Los miserables (Labaila tr.)/IV.5.2
Marius salió desolado de casa del señor Gillenormand. Había entrado en ella con poca esperanza y salía con inmensa desesperación. Se paseó por las calles, recurso de todos los que padecen. A las dos de la mañana entró en casa de Courfeyrac, y se echó vestido en su colchón. Había salido ya el sol cuando se durmió con ese horrible sueño pesado que deja ir y venir las ideas en el cerebro.
Cuando se despertó, vio a Courfeyrac, Enjolras, Feuilly y Combeferre de pie, con el sombrero puesto, preparados para salir y muy agitados.
Courfeyrac le dijo:
- ¿Vienes al entierro del general Lamarque?

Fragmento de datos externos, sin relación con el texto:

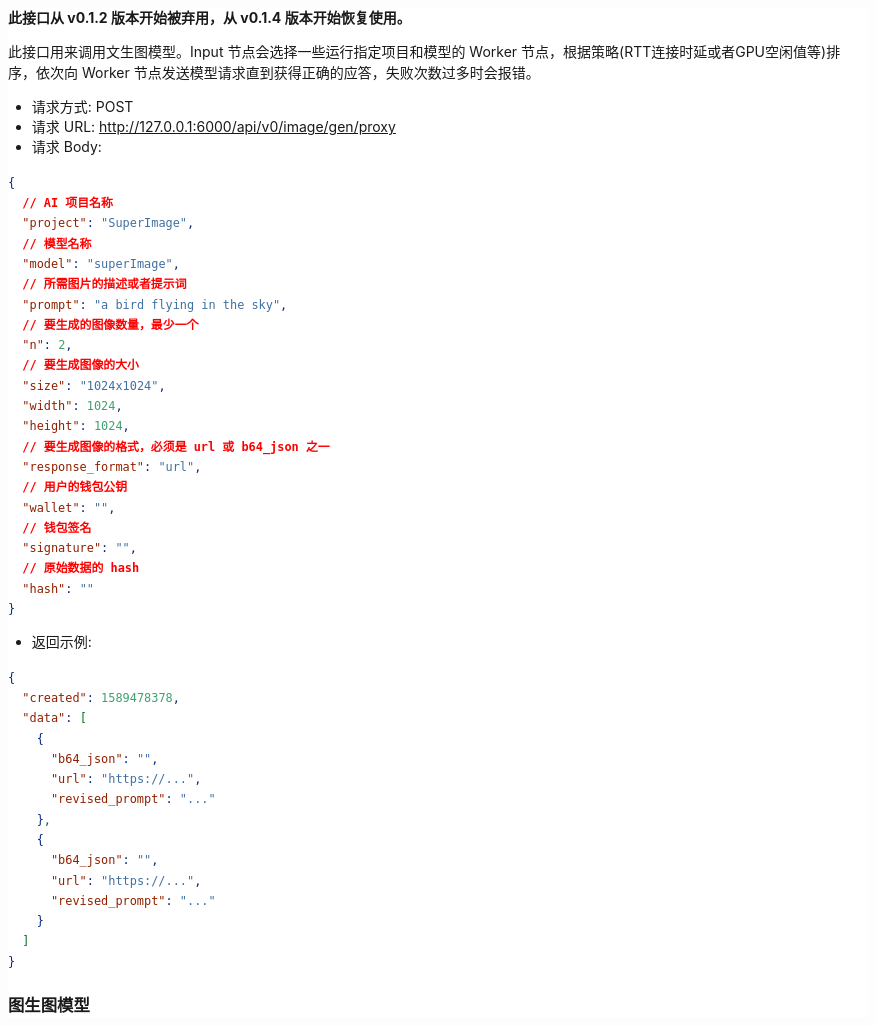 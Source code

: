 **此接口从 v0.1.2 版本开始被弃用，从 v0.1.4 版本开始恢复使用。**

此接口用来调用文生图模型。Input 节点会选择一些运行指定项目和模型的 Worker 节点，根据策略(RTT连接时延或者GPU空闲值等)排序，依次向 Worker 节点发送模型请求直到获得正确的应答，失败次数过多时会报错。

- 请求方式: POST
- 请求 URL: http://127.0.0.1:6000/api/v0/image/gen/proxy
- 请求 Body:
```json
{
  // AI 项目名称
  "project": "SuperImage",
  // 模型名称
  "model": "superImage",
  // 所需图片的描述或者提示词
  "prompt": "a bird flying in the sky",
  // 要生成的图像数量，最少一个
  "n": 2,
  // 要生成图像的大小
  "size": "1024x1024",
  "width": 1024,
  "height": 1024,
  // 要生成图像的格式，必须是 url 或 b64_json 之一
  "response_format": "url",
  // 用户的钱包公钥
  "wallet": "",
  // 钱包签名
  "signature": "",
  // 原始数据的 hash
  "hash": ""
}
```
- 返回示例:
```json
{
  "created": 1589478378,
  "data": [
    {
      "b64_json": "",
      "url": "https://...",
      "revised_prompt": "..."
    },
    {
      "b64_json": "",
      "url": "https://...",
      "revised_prompt": "..."
    }
  ]
}
```

### 图生图模型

Le pareció que Courfeyrac hablaba en chino. Salió de casa algunos momentos después que ellos, se echó al bolsillo las dos pistolas que le diera Javert. Sería difícil decir qué oscuro pensamiento tenía en su cabeza al llevarlas. Todo el día estuvo vagando sin saber por dónde iba; llovía a intervalos, pero no lo notaba; parece que se bañó en el Sena, sin tener conciencia de lo que hacía. Ya no esperaba nada, ni temía nada. Sólo esperaba la noche con impaciencia febril; no tenía más que una idea clara: que a las nueve vería a Cosette. A ratos le parecía oír en las calles de París ruidos extraños, y saliendo de su meditación decía: ¿Habrá una revuelta?
Al caer la noche, a las nueve en punto, como había prometido a Cosette, estaba en la calle Plumet. Sintió una profunda alegría. Abrió la verja y se precipitó en el jardín.
Cosette no estaba en el sitio en que lo esperaba siempre.
Alzó la vista y vio que los postigos de la ventana estaban cerrados. Dio la vuelta al jardín y vio que estaba desierto. Entonces volvió a la casa, y, perdido de amor, loco, asustado, exasperado de dolor y de inquietud, llamó a la ventana.
- ¡Cosette! -gritó-. ¡Cosette!
Pero no le respondieron. Todo había concluido. No había nadie en el jardín, nadie en la casa. Cosette se había marchado; no le quedaba más que morir. De repente oyó una voz que parecía salir de la calle, y que gritaba por entre los árboles:
- ¡Señor Marius!
- ¿Quién es? -dijo.
- Señor Marius, ¿estáis ahí?
- Sí.
- Señor Marius -prosiguió la voz-, vuestros amigos os esperan en la barricada de la calle Chanvrerie.
Esta voz no le era enteramente desconocida. Se parecía a la voz ronca y ruda de Eponina. Marius corrió a la verja y vio una silueta, que le pareció la de un joven, desaparecer corriendo en la oscuridad.